TASK INPUT.
===============

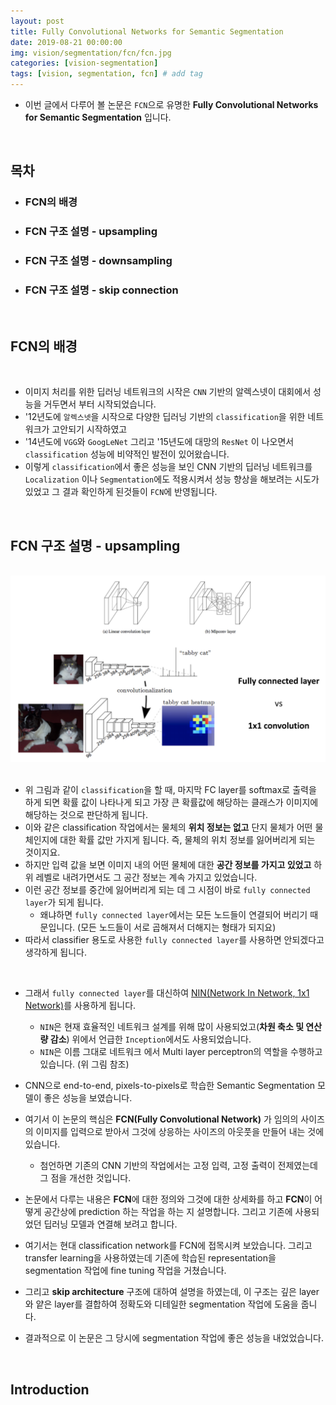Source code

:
 ```yaml
---
layout: post
title: Fully Convolutional Networks for Semantic Segmentation
date: 2019-08-21 00:00:00
img: vision/segmentation/fcn/fcn.jpg
categories: [vision-segmentation] 
tags: [vision, segmentation, fcn] # add tag
---
```


- 이번 글에서 다루어 볼 논문은 `FCN`으로 유명한 **Fully Convolutional Networks for Semantic Segmentation** 입니다.

<br>

## **목차**

- ### FCN의 배경
- ### FCN 구조 설명 - upsampling
- ### FCN 구조 설명 - downsampling
- ### FCN 구조 설명 - skip connection

<br>

## **FCN의 배경**

<br>

- 이미지 처리를 위한 딥러닝 네트워크의 시작은 `CNN` 기반의 알렉스넷이 대회에서 성능을 거두면서 부터 시작되었습니다.
- '12년도에 `알렉스넷`을 시작으로 다양한 딥러닝 기반의 `classification`을 위한 네트워크가 고안되기 시작하였고
- '14년도에 `VGG`와 `GoogLeNet` 그리고 '15년도에 대망의 `ResNet` 이 나오면서 `classification` 성능에 비약적인 발전이 있어왔습니다.
- 이렇게 `classification`에서 좋은 성능을 보인 CNN 기반의 딥러닝 네트워크를 `Localization` 이나 `Segmentation`에도 적용시켜서 성능 향상을 해보려는 시도가 있었고 그 결과 확인하게 된것들이 `FCN`에 반영됩니다.

<br>

## **FCN 구조 설명 - upsampling**

<br>
<center><img src="..\assets\img\vision\segmentation\fcn\0.png" alt="Drawing" style="width: 600px;"/></center>
<br>

- 위 그림과 같이 `classification`을 할 때, 마지막 FC layer를 softmax로 출력을 하게 되면 확률 값이 나타나게 되고 가장 큰 확률값에 해당하는 클래스가 이미지에 해당하는 것으로 판단하게 됩니다.
- 이와 같은 classification 작업에서는 물체의 **위치 정보는 없고** 단지 물체가 어떤 물체인지에 대한 확률 값만 가지게 됩니다. 즉, 물체의 위치 정보를 잃어버리게 되는 것이지요.
- 하지만 입력 값을 보면 이미지 내의 어떤 물체에 대한 **공간 정보를 가지고 있었고** 하위 레벨로 내려가면서도 그 공간 정보는 계속 가지고 있었습니다. 
- 이런 공간 정보를 중간에 잃어버리게 되는 데 그 시점이 바로 `fully connected layer`가 되게 됩니다.
    - 왜냐하면 `fully connected layer`에서는 모든 노드들이 연결되어 버리기 때문입니다. (모든 노드들이 서로 곱해져서 더해지는 형태가 되지요)
- 따라서 classifier 용도로 사용한 `fully connected layer`를 사용하면 안되겠다고 생각하게 됩니다.

<br>

- 그래서 `fully connected layer`를 대신하여 [NIN(Network In Network, 1x1 Network)](https://gaussian37.github.io/dl-dlai-network_in_network/)를 사용하게 됩니다.
    - `NIN`은 현재 효율적인 네트워크 설계를 위해 많이 사용되었고(**차원 축소 및 연산량 감소**) 위에서 언급한 `Inception`에서도 사용되었습니다.
    - `NIN`은 이름 그대로 네트워크 에서 Multi layer perceptron의 역할을 수행하고 있습니다. (위 그림 참조)






- CNN으로 end-to-end, pixels-to-pixels로 학습한 Semantic Segmentation 모델이 좋은 성능을 보였습니다.
- 여기서 이 논문의 핵심은 **FCN(Fully Convolutional Network)** 가 임의의 사이즈의 이미지를 입력으로 받아서 그것에 상응하는 사이즈의 아웃풋을 만들어 내는 것에 있습니다.
  - 첨언하면 기존의 CNN 기반의 작업에서는 고정 입력, 고정 출력이 전제였는데 그 점을 개선한 것입니다.
- 논문에서 다루는 내용은 **FCN**에 대한 정의와 그것에 대한 상세화를 하고 **FCN**이 어떻게 공간상에 prediction 하는 작업을 하는 지 설명합니다. 그리고 기존에 사용되었던 딥러닝 모델과 연결해 보려고 합니다.
- 여기서는 현대 classification network를 FCN에 접목시켜 보았습니다. 그리고 transfer learning을 사용하였는데 기존에 학습된 representation을 segmentation 작업에 fine tuning 작업을 거쳤습니다.
- 그리고 **skip architecture** 구조에 대하여 설명을 하였는데, 이 구조는 깊은 layer와 얕은 layer를 결합하여 정확도와 디테일한 segmentation 작업에 도움을 줍니다.
- 결과적으로 이 논문은 그 당시에 segmentation 작업에 좋은 성능을 내었었습니다.

<br>

## **Introduction**

<br>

===============

In the data above, find the line that contains "비약적인 발전이 있어왔습니다." and the line that contains "- 그리고 **skip". Repeat exactly those lines and every line between them, and only those.

SOLUTION.
- '14년도에 `VGG`와 `GoogLeNet` 그리고 '15년도에 대망의 `ResNet` 이 나오면서 `classification` 성능에 비약적인 발전이 있어왔습니다.
- 이렇게 `classification`에서 좋은 성능을 보인 CNN 기반의 딥러닝 네트워크를 `Localization` 이나 `Segmentation`에도 적용시켜서 성능 향상을 해보려는 시도가 있었고 그 결과 확인하게 된것들이 `FCN`에 반영됩니다.

<br>

## **FCN 구조 설명 - upsampling**

<br>
<center><img src="..\assets\img\vision\segmentation\fcn\0.png" alt="Drawing" style="width: 600px;"/></center>
<br>

- 위 그림과 같이 `classification`을 할 때, 마지막 FC layer를 softmax로 출력을 하게 되면 확률 값이 나타나게 되고 가장 큰 확률값에 해당하는 클래스가 이미지에 해당하는 것으로 판단하게 됩니다.
- 이와 같은 classification 작업에서는 물체의 **위치 정보는 없고** 단지 물체가 어떤 물체인지에 대한 확률 값만 가지게 됩니다. 즉, 물체의 위치 정보를 잃어버리게 되는 것이지요.
- 하지만 입력 값을 보면 이미지 내의 어떤 물체에 대한 **공간 정보를 가지고 있었고** 하위 레벨로 내려가면서도 그 공간 정보는 계속 가지고 있었습니다. 
- 이런 공간 정보를 중간에 잃어버리게 되는 데 그 시점이 바로 `fully connected layer`가 되게 됩니다.
    - 왜냐하면 `fully connected layer`에서는 모든 노드들이 연결되어 버리기 때문입니다. (모든 노드들이 서로 곱해져서 더해지는 형태가 되지요)
- 따라서 classifier 용도로 사용한 `fully connected layer`를 사용하면 안되겠다고 생각하게 됩니다.

<br>

- 그래서 `fully connected layer`를 대신하여 [NIN(Network In Network, 1x1 Network)](https://gaussian37.github.io/dl-dlai-network_in_network/)를 사용하게 됩니다.
    - `NIN`은 현재 효율적인 네트워크 설계를 위해 많이 사용되었고(**차원 축소 및 연산량 감소**) 위에서 언급한 `Inception`에서도 사용되었습니다.
    - `NIN`은 이름 그대로 네트워크 에서 Multi layer perceptron의 역할을 수행하고 있습니다. (위 그림 참조)






- CNN으로 end-to-end, pixels-to-pixels로 학습한 Semantic Segmentation 모델이 좋은 성능을 보였습니다.
- 여기서 이 논문의 핵심은 **FCN(Fully Convolutional Network)** 가 임의의 사이즈의 이미지를 입력으로 받아서 그것에 상응하는 사이즈의 아웃풋을 만들어 내는 것에 있습니다.
  - 첨언하면 기존의 CNN 기반의 작업에서는 고정 입력, 고정 출력이 전제였는데 그 점을 개선한 것입니다.
- 논문에서 다루는 내용은 **FCN**에 대한 정의와 그것에 대한 상세화를 하고 **FCN**이 어떻게 공간상에 prediction 하는 작업을 하는 지 설명합니다. 그리고 기존에 사용되었던 딥러닝 모델과 연결해 보려고 합니다.
- 여기서는 현대 classification network를 FCN에 접목시켜 보았습니다. 그리고 transfer learning을 사용하였는데 기존에 학습된 representation을 segmentation 작업에 fine tuning 작업을 거쳤습니다.
- 그리고 **skip architecture** 구조에 대하여 설명을 하였는데, 이 구조는 깊은 layer와 얕은 layer를 결합하여 정확도와 디테일한 segmentation 작업에 도움을 줍니다.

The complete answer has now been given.